June 21, 2021 — Fed Signals Its Open to Raising Rates in 2023


Policy makers signaled Wednesday they now expect to raise rates by late 2023, sooner than previously indicated.  At their monthly meeting, the officials discussed a tapering of the bond purchase program as well.  They anticipate the benchmark rate to be at 0.6% at the end of 2023, it is zero now.   

The Fed has recently seen higher inflation than it expected, and the policy makers need to be ready to react.  It will take many meetings to set out plans for the slowing of its bond purchase program.  The Fed has stated bond purchases will continue until “substantial further progress” has been made in the recovery. But a much stronger economic rebound and hotter inflation is soliciting the change in plans. After the meeting, 13 of 18 voting members said they expected rates to rise by late 2023, up from seven in March. Seven officials expected rates to rise by end 2022, up from four in March.  Nobody sees rates rising this year.

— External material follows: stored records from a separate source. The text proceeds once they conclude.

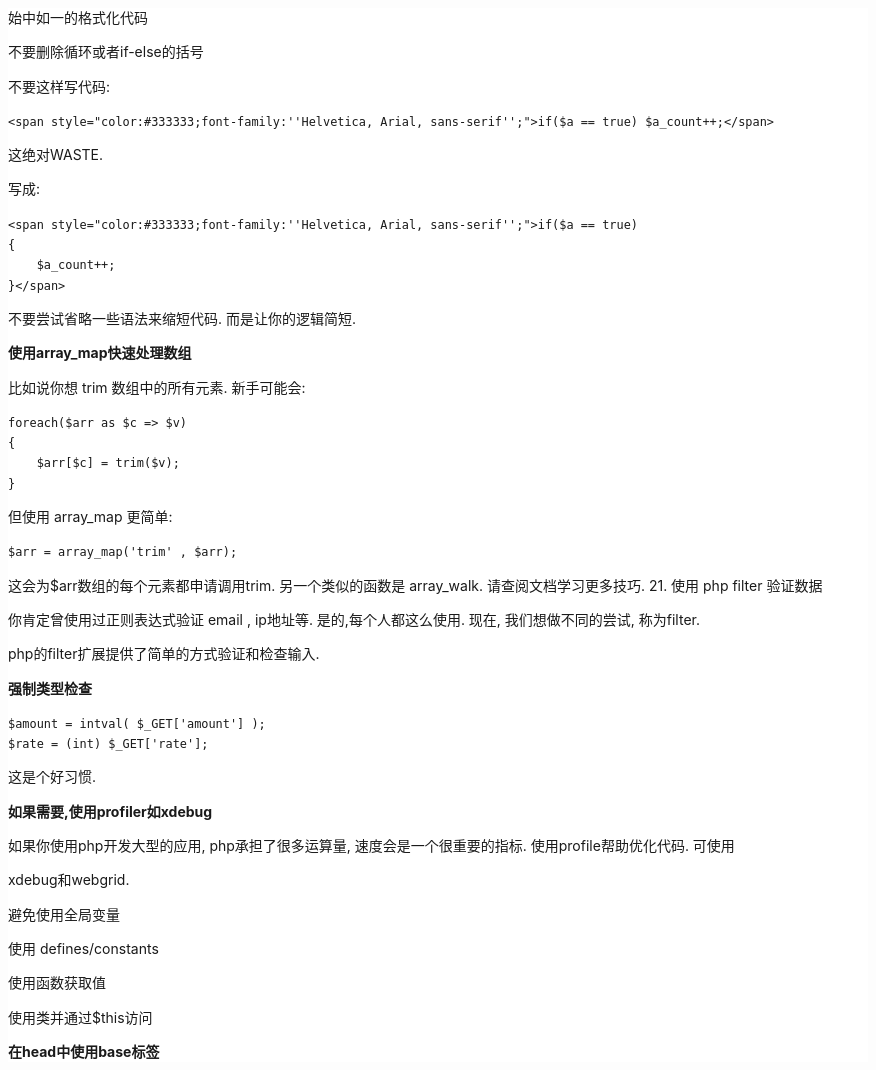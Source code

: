 始中如一的格式化代码

不要删除循环或者if-else的括号

不要这样写代码:

    <span style="color:#333333;font-family:''Helvetica, Arial, sans-serif'';">if($a == true) $a_count++;</span>

这绝对WASTE.

写成:
	
    <span style="color:#333333;font-family:''Helvetica, Arial, sans-serif'';">if($a == true)
    {
        $a_count++;
    }</span>

不要尝试省略一些语法来缩短代码. 而是让你的逻辑简短.

**使用array_map快速处理数组**

比如说你想 trim 数组中的所有元素. 新手可能会:

    foreach($arr as $c => $v)
    {
        $arr[$c] = trim($v);
    }

但使用 array_map 更简单:
	
    $arr = array_map('trim' , $arr);

这会为$arr数组的每个元素都申请调用trim. 另一个类似的函数是 array_walk. 请查阅文档学习更多技巧.
21. 使用 php filter 验证数据

你肯定曾使用过正则表达式验证 email , ip地址等. 是的,每个人都这么使用. 现在, 我们想做不同的尝试, 称为filter.

php的filter扩展提供了简单的方式验证和检查输入.

**强制类型检查**

    $amount = intval( $_GET['amount'] );
    $rate = (int) $_GET['rate'];

这是个好习惯.

**如果需要,使用profiler如xdebug**

如果你使用php开发大型的应用, php承担了很多运算量, 速度会是一个很重要的指标. 使用profile帮助优化代码. 可使用

xdebug和webgrid.

避免使用全局变量

使用 defines/constants

使用函数获取值

使用类并通过$this访问

**在head中使用base标签**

The other wild card is jobs. The Fed has said they are looking for full employment, in conjunction with inflation, to lift rates.  The policy makers have become less confident all the jobs lost during the pandemic can be recovered without prompting inflation.  Labor force participation is down from early 2020, but an aging population may be a factor as people accelerated their retirement.  Officials left their forecast for unemployment for Q4 2021 at 4.5%, it is currently 5.8%.